§ WHAT THIS TASK INVOLVES: The entries below must be restated word for word.

Top of INPUT DATA

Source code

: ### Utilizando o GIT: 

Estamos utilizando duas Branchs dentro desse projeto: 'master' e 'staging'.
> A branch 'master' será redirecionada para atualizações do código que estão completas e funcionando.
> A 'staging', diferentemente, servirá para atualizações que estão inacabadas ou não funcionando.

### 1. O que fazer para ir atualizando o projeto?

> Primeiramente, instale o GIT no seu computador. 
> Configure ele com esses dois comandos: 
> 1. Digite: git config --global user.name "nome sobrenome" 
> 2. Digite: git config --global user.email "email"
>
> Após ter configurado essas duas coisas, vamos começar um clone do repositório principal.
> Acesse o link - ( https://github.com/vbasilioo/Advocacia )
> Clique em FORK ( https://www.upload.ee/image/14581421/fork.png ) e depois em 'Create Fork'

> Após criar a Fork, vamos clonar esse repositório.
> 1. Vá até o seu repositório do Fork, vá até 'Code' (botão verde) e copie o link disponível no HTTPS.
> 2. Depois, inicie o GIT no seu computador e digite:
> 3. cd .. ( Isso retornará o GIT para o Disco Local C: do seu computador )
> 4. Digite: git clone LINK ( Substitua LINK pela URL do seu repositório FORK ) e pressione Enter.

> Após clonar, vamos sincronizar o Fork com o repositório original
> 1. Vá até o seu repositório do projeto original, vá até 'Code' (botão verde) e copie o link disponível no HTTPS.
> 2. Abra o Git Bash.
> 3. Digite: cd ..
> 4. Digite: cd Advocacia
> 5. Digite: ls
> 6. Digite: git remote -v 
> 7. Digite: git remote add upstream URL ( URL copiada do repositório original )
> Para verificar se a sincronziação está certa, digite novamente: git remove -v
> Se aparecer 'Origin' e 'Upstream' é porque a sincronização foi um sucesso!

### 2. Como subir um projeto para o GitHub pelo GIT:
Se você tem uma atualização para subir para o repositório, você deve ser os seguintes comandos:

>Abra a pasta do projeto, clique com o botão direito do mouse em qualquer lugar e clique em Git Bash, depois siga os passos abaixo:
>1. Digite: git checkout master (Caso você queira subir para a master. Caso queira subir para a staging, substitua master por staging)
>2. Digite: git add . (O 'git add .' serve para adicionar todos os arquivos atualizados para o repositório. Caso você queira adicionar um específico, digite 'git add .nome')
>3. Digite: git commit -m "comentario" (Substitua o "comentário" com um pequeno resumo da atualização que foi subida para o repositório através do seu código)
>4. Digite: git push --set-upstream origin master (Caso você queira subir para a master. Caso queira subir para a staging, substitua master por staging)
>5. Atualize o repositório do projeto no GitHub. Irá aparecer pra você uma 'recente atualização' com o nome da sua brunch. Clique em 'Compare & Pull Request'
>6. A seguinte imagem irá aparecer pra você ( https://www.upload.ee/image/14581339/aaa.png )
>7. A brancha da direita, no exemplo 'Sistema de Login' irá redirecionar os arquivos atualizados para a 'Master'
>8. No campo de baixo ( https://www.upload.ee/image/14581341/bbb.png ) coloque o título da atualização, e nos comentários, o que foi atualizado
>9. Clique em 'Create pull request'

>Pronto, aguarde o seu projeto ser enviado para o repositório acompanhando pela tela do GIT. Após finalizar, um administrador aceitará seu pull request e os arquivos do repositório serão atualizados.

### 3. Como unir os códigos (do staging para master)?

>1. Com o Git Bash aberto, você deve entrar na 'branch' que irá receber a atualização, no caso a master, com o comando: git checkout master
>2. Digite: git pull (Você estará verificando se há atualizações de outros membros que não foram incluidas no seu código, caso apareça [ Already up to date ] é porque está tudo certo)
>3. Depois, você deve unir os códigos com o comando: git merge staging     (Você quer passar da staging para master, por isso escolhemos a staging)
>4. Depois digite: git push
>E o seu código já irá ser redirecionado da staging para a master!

Bottom of INPUT DATA

§ RESPONSE TO THE TASK:
Source code

: ### Utilizando o GIT: 

Estamos utilizando duas Branchs dentro desse projeto: 'master' e 'staging'.
> A branch 'master' será redirecionada para atualizações do código que estão completas e funcionando.
> A 'staging', diferentemente, servirá para atualizações que estão inacabadas ou não funcionando.

### 1. O que fazer para ir atualizando o projeto?

> Primeiramente, instale o GIT no seu computador. 
> Configure ele com esses dois comandos: 
> 1. Digite: git config --global user.name "nome sobrenome" 
> 2. Digite: git config --global user.email "email"
>
> Após ter configurado essas duas coisas, vamos começar um clone do repositório principal.
> Acesse o link - ( https://github.com/vbasilioo/Advocacia )
> Clique em FORK ( https://www.upload.ee/image/14581421/fork.png ) e depois em 'Create Fork'

> Após criar a Fork, vamos clonar esse repositório.
> 1. Vá até o seu repositório do Fork, vá até 'Code' (botão verde) e copie o link disponível no HTTPS.
> 2. Depois, inicie o GIT no seu computador e digite:
> 3. cd .. ( Isso retornará o GIT para o Disco Local C: do seu computador )
> 4. Digite: git clone LINK ( Substitua LINK pela URL do seu repositório FORK ) e pressione Enter.

> Após clonar, vamos sincronizar o Fork com o repositório original
> 1. Vá até o seu repositório do projeto original, vá até 'Code' (botão verde) e copie o link disponível no HTTPS.
> 2. Abra o Git Bash.
> 3. Digite: cd ..
> 4. Digite: cd Advocacia
> 5. Digite: ls
> 6. Digite: git remote -v 
> 7. Digite: git remote add upstream URL ( URL copiada do repositório original )
> Para verificar se a sincronziação está certa, digite novamente: git remove -v
> Se aparecer 'Origin' e 'Upstream' é porque a sincronização foi um sucesso!

### 2. Como subir um projeto para o GitHub pelo GIT:
Se você tem uma atualização para subir para o repositório, você deve ser os seguintes comandos:

>Abra a pasta do projeto, clique com o botão direito do mouse em qualquer lugar e clique em Git Bash, depois siga os passos abaixo:
>1. Digite: git checkout master (Caso você queira subir para a master. Caso queira subir para a staging, substitua master por staging)
>2. Digite: git add . (O 'git add .' serve para adicionar todos os arquivos atualizados para o repositório. Caso você queira adicionar um específico, digite 'git add .nome')
>3. Digite: git commit -m "comentario" (Substitua o "comentário" com um pequeno resumo da atualização que foi subida para o repositório através do seu código)
>4. Digite: git push --set-upstream origin master (Caso você queira subir para a master. Caso queira subir para a staging, substitua master por staging)
>5. Atualize o repositório do projeto no GitHub. Irá aparecer pra você uma 'recente atualização' com o nome da sua brunch. Clique em 'Compare & Pull Request'
>6. A seguinte imagem irá aparecer pra você ( https://www.upload.ee/image/14581339/aaa.png )
>7. A brancha da direita, no exemplo 'Sistema de Login' irá redirecionar os arquivos atualizados para a 'Master'
>8. No campo de baixo ( https://www.upload.ee/image/14581341/bbb.png ) coloque o título da atualização, e nos comentários, o que foi atualizado
>9. Clique em 'Create pull request'

>Pronto, aguarde o seu projeto ser enviado para o repositório acompanhando pela tela do GIT. Após finalizar, um administrador aceitará seu pull request e os arquivos do repositório serão atualizados.

### 3. Como unir os códigos (do staging para master)?

>1. Com o Git Bash aberto, você deve entrar na 'branch' que irá receber a atualização, no caso a master, com o comando: git checkout master
>2. Digite: git pull (Você estará verificando se há atualizações de outros membros que não foram incluidas no seu código, caso apareça [ Already up to date ] é porque está tudo certo)
>3. Depois, você deve unir os códigos com o comando: git merge staging     (Você quer passar da staging para master, por isso escolhemos a staging)
>4. Depois digite: git push
>E o seu código já irá ser redirecionado da staging para a master!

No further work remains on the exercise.